## Your instructions
Would you reproduce the whole listing below without altering a single word?

----- Data section

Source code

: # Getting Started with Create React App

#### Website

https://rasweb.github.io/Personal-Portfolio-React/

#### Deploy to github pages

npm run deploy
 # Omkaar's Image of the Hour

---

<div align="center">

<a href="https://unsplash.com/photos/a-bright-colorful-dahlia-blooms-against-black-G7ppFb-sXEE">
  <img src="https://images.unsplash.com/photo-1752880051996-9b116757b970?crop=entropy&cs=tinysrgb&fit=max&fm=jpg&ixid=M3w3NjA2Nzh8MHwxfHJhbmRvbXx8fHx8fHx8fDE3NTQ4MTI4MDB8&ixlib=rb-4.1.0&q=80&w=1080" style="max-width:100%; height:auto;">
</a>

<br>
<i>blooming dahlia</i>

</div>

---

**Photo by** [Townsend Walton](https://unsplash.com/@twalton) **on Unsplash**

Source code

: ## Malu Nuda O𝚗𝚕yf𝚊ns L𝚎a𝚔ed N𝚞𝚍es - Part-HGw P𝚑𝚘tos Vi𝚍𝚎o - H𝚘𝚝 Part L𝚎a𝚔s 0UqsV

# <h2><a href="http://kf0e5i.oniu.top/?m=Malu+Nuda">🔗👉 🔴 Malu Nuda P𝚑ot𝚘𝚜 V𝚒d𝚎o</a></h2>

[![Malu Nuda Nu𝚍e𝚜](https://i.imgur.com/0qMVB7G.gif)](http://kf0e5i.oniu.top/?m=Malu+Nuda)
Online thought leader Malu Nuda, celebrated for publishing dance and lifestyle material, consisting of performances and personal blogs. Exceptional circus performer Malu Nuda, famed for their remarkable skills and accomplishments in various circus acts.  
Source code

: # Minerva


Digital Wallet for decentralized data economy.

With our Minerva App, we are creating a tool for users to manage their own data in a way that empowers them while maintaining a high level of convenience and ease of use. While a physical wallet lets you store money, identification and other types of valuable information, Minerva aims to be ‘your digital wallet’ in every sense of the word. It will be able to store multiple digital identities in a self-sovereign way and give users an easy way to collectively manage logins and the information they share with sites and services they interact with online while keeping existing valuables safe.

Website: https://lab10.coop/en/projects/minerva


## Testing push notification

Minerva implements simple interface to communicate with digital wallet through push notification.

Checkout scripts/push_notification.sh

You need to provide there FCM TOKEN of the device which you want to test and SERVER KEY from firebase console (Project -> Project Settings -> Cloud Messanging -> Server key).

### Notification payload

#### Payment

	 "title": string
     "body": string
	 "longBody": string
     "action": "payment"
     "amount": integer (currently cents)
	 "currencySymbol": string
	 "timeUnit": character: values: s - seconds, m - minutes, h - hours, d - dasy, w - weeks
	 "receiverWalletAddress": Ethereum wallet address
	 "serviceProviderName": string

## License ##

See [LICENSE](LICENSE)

----------

## Reply
Source code

: # Getting Started with Create React App

#### Website

https://rasweb.github.io/Personal-Portfolio-React/

#### Deploy to github pages

npm run deploy
 # Omkaar's Image of the Hour

---

<div align="center">

<a href="https://unsplash.com/photos/a-bright-colorful-dahlia-blooms-against-black-G7ppFb-sXEE">
  <img src="https://images.unsplash.com/photo-1752880051996-9b116757b970?crop=entropy&cs=tinysrgb&fit=max&fm=jpg&ixid=M3w3NjA2Nzh8MHwxfHJhbmRvbXx8fHx8fHx8fDE3NTQ4MTI4MDB8&ixlib=rb-4.1.0&q=80&w=1080" style="max-width:100%; height:auto;">
</a>

<br>
<i>blooming dahlia</i>

</div>

---

**Photo by** [Townsend Walton](https://unsplash.com/@twalton) **on Unsplash**

Source code

: ## Malu Nuda O𝚗𝚕yf𝚊ns L𝚎a𝚔ed N𝚞𝚍es - Part-HGw P𝚑𝚘tos Vi𝚍𝚎o - H𝚘𝚝 Part L𝚎a𝚔s 0UqsV

# <h2><a href="http://kf0e5i.oniu.top/?m=Malu+Nuda">🔗👉 🔴 Malu Nuda P𝚑ot𝚘𝚜 V𝚒d𝚎o</a></h2>

[![Malu Nuda Nu𝚍e𝚜](https://i.imgur.com/0qMVB7G.gif)](http://kf0e5i.oniu.top/?m=Malu+Nuda)
Online thought leader Malu Nuda, celebrated for publishing dance and lifestyle material, consisting of performances and personal blogs. Exceptional circus performer Malu Nuda, famed for their remarkable skills and accomplishments in various circus acts.  
Source code

: # Minerva


Digital Wallet for decentralized data economy.

With our Minerva App, we are creating a tool for users to manage their own data in a way that empowers them while maintaining a high level of convenience and ease of use. While a physical wallet lets you store money, identification and other types of valuable information, Minerva aims to be ‘your digital wallet’ in every sense of the word. It will be able to store multiple digital identities in a self-sovereign way and give users an easy way to collectively manage logins and the information they share with sites and services they interact with online while keeping existing valuables safe.

Website: https://lab10.coop/en/projects/minerva


## Testing push notification

Minerva implements simple interface to communicate with digital wallet through push notification.

Checkout scripts/push_notification.sh

You need to provide there FCM TOKEN of the device which you want to test and SERVER KEY from firebase console (Project -> Project Settings -> Cloud Messanging -> Server key).

### Notification payload

#### Payment

	 "title": string
     "body": string
	 "longBody": string
     "action": "payment"
     "amount": integer (currently cents)
	 "currencySymbol": string
	 "timeUnit": character: values: s - seconds, m - minutes, h - hours, d - dasy, w - weeks
	 "receiverWalletAddress": Ethereum wallet address
	 "serviceProviderName": string

## License ##

See [LICENSE](LICENSE)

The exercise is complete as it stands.